Saved entries
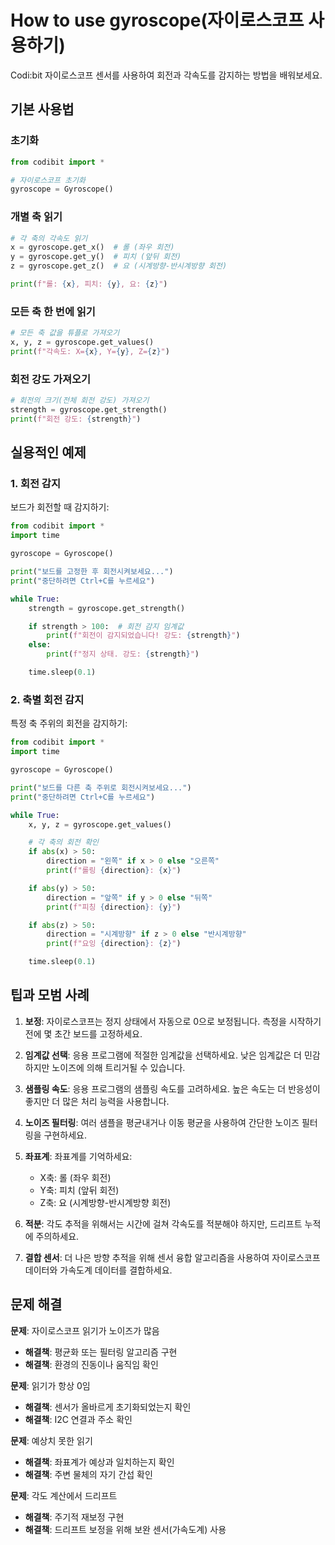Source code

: # How to use gyroscope(자이로스코프 사용하기)

Codi:bit 자이로스코프 센서를 사용하여 회전과 각속도를 감지하는 방법을 배워보세요.

## 기본 사용법

### 초기화

```python
from codibit import *

# 자이로스코프 초기화
gyroscope = Gyroscope()
```

### 개별 축 읽기

```python
# 각 축의 각속도 읽기
x = gyroscope.get_x()  # 롤 (좌우 회전)
y = gyroscope.get_y()  # 피치 (앞뒤 회전)
z = gyroscope.get_z()  # 요 (시계방향-반시계방향 회전)

print(f"롤: {x}, 피치: {y}, 요: {z}")
```

### 모든 축 한 번에 읽기

```python
# 모든 축 값을 튜플로 가져오기
x, y, z = gyroscope.get_values()
print(f"각속도: X={x}, Y={y}, Z={z}")
```

### 회전 강도 가져오기

```python
# 회전의 크기(전체 회전 강도) 가져오기
strength = gyroscope.get_strength()
print(f"회전 강도: {strength}")
```

## 실용적인 예제

### 1. 회전 감지

보드가 회전할 때 감지하기:

```python
from codibit import *
import time

gyroscope = Gyroscope()

print("보드를 고정한 후 회전시켜보세요...")
print("중단하려면 Ctrl+C를 누르세요")

while True:
    strength = gyroscope.get_strength()

    if strength > 100:  # 회전 감지 임계값
        print(f"회전이 감지되었습니다! 강도: {strength}")
    else:
        print(f"정지 상태. 강도: {strength}")

    time.sleep(0.1)
```

### 2. 축별 회전 감지

특정 축 주위의 회전을 감지하기:

```python
from codibit import *
import time

gyroscope = Gyroscope()

print("보드를 다른 축 주위로 회전시켜보세요...")
print("중단하려면 Ctrl+C를 누르세요")

while True:
    x, y, z = gyroscope.get_values()

    # 각 축의 회전 확인
    if abs(x) > 50:
        direction = "왼쪽" if x > 0 else "오른쪽"
        print(f"롤링 {direction}: {x}")

    if abs(y) > 50:
        direction = "앞쪽" if y > 0 else "뒤쪽"
        print(f"피칭 {direction}: {y}")

    if abs(z) > 50:
        direction = "시계방향" if z > 0 else "반시계방향"
        print(f"요잉 {direction}: {z}")

    time.sleep(0.1)
```



## 팁과 모범 사례

1. **보정**: 자이로스코프는 정지 상태에서 자동으로 0으로 보정됩니다. 측정을 시작하기 전에 몇 초간 보드를 고정하세요.

2. **임계값 선택**: 응용 프로그램에 적절한 임계값을 선택하세요. 낮은 임계값은 더 민감하지만 노이즈에 의해 트리거될 수 있습니다.

3. **샘플링 속도**: 응용 프로그램의 샘플링 속도를 고려하세요. 높은 속도는 더 반응성이 좋지만 더 많은 처리 능력을 사용합니다.

4. **노이즈 필터링**: 여러 샘플을 평균내거나 이동 평균을 사용하여 간단한 노이즈 필터링을 구현하세요.

5. **좌표계**: 좌표계를 기억하세요:
   - X축: 롤 (좌우 회전)
   - Y축: 피치 (앞뒤 회전)
   - Z축: 요 (시계방향-반시계방향 회전)

6. **적분**: 각도 추적을 위해서는 시간에 걸쳐 각속도를 적분해야 하지만, 드리프트 누적에 주의하세요.

7. **결합 센서**: 더 나은 방향 추적을 위해 센서 융합 알고리즘을 사용하여 자이로스코프 데이터와 가속도계 데이터를 결합하세요.

## 문제 해결

**문제**: 자이로스코프 읽기가 노이즈가 많음
- **해결책**: 평균화 또는 필터링 알고리즘 구현
- **해결책**: 환경의 진동이나 움직임 확인

**문제**: 읽기가 항상 0임
- **해결책**: 센서가 올바르게 초기화되었는지 확인
- **해결책**: I2C 연결과 주소 확인

**문제**: 예상치 못한 읽기
- **해결책**: 좌표계가 예상과 일치하는지 확인
- **해결책**: 주변 물체의 자기 간섭 확인

**문제**: 각도 계산에서 드리프트
- **해결책**: 주기적 재보정 구현
- **해결책**: 드리프트 보정을 위해 보완 센서(가속도계) 사용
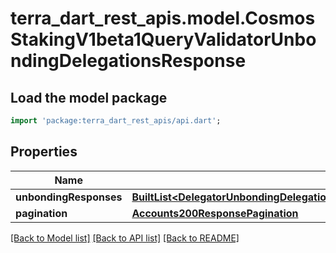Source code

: # terra_dart_rest_apis.model.CosmosStakingV1beta1QueryValidatorUnbondingDelegationsResponse

## Load the model package
```dart
import 'package:terra_dart_rest_apis/api.dart';
```

## Properties
Name | Type | Description | Notes
------------ | ------------- | ------------- | -------------
**unbondingResponses** | [**BuiltList&lt;DelegatorUnbondingDelegations200ResponseUnbondingResponsesInner&gt;**](DelegatorUnbondingDelegations200ResponseUnbondingResponsesInner.md) |  | [optional] 
**pagination** | [**Accounts200ResponsePagination**](Accounts200ResponsePagination.md) |  | [optional] 

[[Back to Model list]](../README.md#documentation-for-models) [[Back to API list]](../README.md#documentation-for-api-endpoints) [[Back to README]](../README.md)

What you will do:
Give the entries above again exactly, minus their pictures.

Solution to this problem:
Source code

: # How to use gyroscope(자이로스코프 사용하기)

Codi:bit 자이로스코프 센서를 사용하여 회전과 각속도를 감지하는 방법을 배워보세요.

## 기본 사용법

### 초기화

```python
from codibit import *

# 자이로스코프 초기화
gyroscope = Gyroscope()
```

### 개별 축 읽기

```python
# 각 축의 각속도 읽기
x = gyroscope.get_x()  # 롤 (좌우 회전)
y = gyroscope.get_y()  # 피치 (앞뒤 회전)
z = gyroscope.get_z()  # 요 (시계방향-반시계방향 회전)

print(f"롤: {x}, 피치: {y}, 요: {z}")
```

### 모든 축 한 번에 읽기

```python
# 모든 축 값을 튜플로 가져오기
x, y, z = gyroscope.get_values()
print(f"각속도: X={x}, Y={y}, Z={z}")
```

### 회전 강도 가져오기

```python
# 회전의 크기(전체 회전 강도) 가져오기
strength = gyroscope.get_strength()
print(f"회전 강도: {strength}")
```

## 실용적인 예제

### 1. 회전 감지

보드가 회전할 때 감지하기:

```python
from codibit import *
import time

gyroscope = Gyroscope()

print("보드를 고정한 후 회전시켜보세요...")
print("중단하려면 Ctrl+C를 누르세요")

while True:
    strength = gyroscope.get_strength()

    if strength > 100:  # 회전 감지 임계값
        print(f"회전이 감지되었습니다! 강도: {strength}")
    else:
        print(f"정지 상태. 강도: {strength}")

    time.sleep(0.1)
```

### 2. 축별 회전 감지

특정 축 주위의 회전을 감지하기:

```python
from codibit import *
import time

gyroscope = Gyroscope()

print("보드를 다른 축 주위로 회전시켜보세요...")
print("중단하려면 Ctrl+C를 누르세요")

while True:
    x, y, z = gyroscope.get_values()

    # 각 축의 회전 확인
    if abs(x) > 50:
        direction = "왼쪽" if x > 0 else "오른쪽"
        print(f"롤링 {direction}: {x}")

    if abs(y) > 50:
        direction = "앞쪽" if y > 0 else "뒤쪽"
        print(f"피칭 {direction}: {y}")

    if abs(z) > 50:
        direction = "시계방향" if z > 0 else "반시계방향"
        print(f"요잉 {direction}: {z}")

    time.sleep(0.1)
```



## 팁과 모범 사례

1. **보정**: 자이로스코프는 정지 상태에서 자동으로 0으로 보정됩니다. 측정을 시작하기 전에 몇 초간 보드를 고정하세요.

2. **임계값 선택**: 응용 프로그램에 적절한 임계값을 선택하세요. 낮은 임계값은 더 민감하지만 노이즈에 의해 트리거될 수 있습니다.

3. **샘플링 속도**: 응용 프로그램의 샘플링 속도를 고려하세요. 높은 속도는 더 반응성이 좋지만 더 많은 처리 능력을 사용합니다.

4. **노이즈 필터링**: 여러 샘플을 평균내거나 이동 평균을 사용하여 간단한 노이즈 필터링을 구현하세요.

5. **좌표계**: 좌표계를 기억하세요:
   - X축: 롤 (좌우 회전)
   - Y축: 피치 (앞뒤 회전)
   - Z축: 요 (시계방향-반시계방향 회전)

6. **적분**: 각도 추적을 위해서는 시간에 걸쳐 각속도를 적분해야 하지만, 드리프트 누적에 주의하세요.

7. **결합 센서**: 더 나은 방향 추적을 위해 센서 융합 알고리즘을 사용하여 자이로스코프 데이터와 가속도계 데이터를 결합하세요.

## 문제 해결

**문제**: 자이로스코프 읽기가 노이즈가 많음
- **해결책**: 평균화 또는 필터링 알고리즘 구현
- **해결책**: 환경의 진동이나 움직임 확인

**문제**: 읽기가 항상 0임
- **해결책**: 센서가 올바르게 초기화되었는지 확인
- **해결책**: I2C 연결과 주소 확인

**문제**: 예상치 못한 읽기
- **해결책**: 좌표계가 예상과 일치하는지 확인
- **해결책**: 주변 물체의 자기 간섭 확인

**문제**: 각도 계산에서 드리프트
- **해결책**: 주기적 재보정 구현
- **해결책**: 드리프트 보정을 위해 보완 센서(가속도계) 사용
Source code

: # terra_dart_rest_apis.model.CosmosStakingV1beta1QueryValidatorUnbondingDelegationsResponse

## Load the model package
```dart
import 'package:terra_dart_rest_apis/api.dart';
```

## Properties
Name | Type | Description | Notes
------------ | ------------- | ------------- | -------------
**unbondingResponses** | [**BuiltList&lt;DelegatorUnbondingDelegations200ResponseUnbondingResponsesInner&gt;**](DelegatorUnbondingDelegations200ResponseUnbondingResponsesInner.md) |  | [optional] 
**pagination** | [**Accounts200ResponsePagination**](Accounts200ResponsePagination.md) |  | [optional] 

[[Back to Model list]](../README.md#documentation-for-models) [[Back to API list]](../README.md#documentation-for-api-endpoints) [[Back to README]](../README.md)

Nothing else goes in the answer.